What is needed – Copy every line of the entries that has the string "wants" in it.
-- Information supplied follows --
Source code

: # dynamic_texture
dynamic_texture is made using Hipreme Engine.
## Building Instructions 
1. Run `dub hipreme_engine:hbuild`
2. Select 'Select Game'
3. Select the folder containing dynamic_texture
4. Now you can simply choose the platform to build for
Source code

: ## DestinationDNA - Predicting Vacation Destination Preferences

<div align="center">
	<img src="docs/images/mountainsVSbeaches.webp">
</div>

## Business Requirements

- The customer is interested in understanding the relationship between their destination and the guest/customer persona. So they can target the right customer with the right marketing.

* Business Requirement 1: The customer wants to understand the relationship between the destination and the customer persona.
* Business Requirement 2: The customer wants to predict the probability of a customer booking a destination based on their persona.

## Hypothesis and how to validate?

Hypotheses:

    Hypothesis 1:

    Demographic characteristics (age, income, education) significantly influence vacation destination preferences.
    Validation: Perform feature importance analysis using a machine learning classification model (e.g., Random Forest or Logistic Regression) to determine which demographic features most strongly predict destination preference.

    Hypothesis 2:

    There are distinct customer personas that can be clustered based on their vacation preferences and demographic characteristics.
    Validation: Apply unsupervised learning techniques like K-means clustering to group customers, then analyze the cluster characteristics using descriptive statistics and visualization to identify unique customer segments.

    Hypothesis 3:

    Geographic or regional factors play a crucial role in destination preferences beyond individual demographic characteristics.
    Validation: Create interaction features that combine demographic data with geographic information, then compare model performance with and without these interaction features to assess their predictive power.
-- Information supplied concluded --
-- Information supplied follows --
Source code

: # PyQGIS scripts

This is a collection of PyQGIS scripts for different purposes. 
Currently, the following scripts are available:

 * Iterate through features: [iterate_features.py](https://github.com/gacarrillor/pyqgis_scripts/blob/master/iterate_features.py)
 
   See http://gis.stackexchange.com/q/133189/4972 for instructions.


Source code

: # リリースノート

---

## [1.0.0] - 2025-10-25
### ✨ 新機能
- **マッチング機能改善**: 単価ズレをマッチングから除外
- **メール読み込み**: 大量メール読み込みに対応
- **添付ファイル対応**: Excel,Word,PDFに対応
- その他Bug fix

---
-- Information supplied concluded --
-- Information supplied follows --
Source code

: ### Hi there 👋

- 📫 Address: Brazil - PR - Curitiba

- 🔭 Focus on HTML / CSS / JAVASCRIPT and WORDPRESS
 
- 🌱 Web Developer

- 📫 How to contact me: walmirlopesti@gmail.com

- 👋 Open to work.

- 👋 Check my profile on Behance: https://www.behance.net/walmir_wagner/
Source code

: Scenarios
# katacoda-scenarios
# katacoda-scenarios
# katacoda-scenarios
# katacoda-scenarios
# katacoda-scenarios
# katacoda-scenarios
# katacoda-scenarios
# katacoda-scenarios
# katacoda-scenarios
-- Information supplied concluded --
Exercise output –
* Business Requirement 1: The customer wants to understand the relationship between the destination and the customer persona.
* Business Requirement 2: The customer wants to predict the probability of a customer booking a destination based on their persona.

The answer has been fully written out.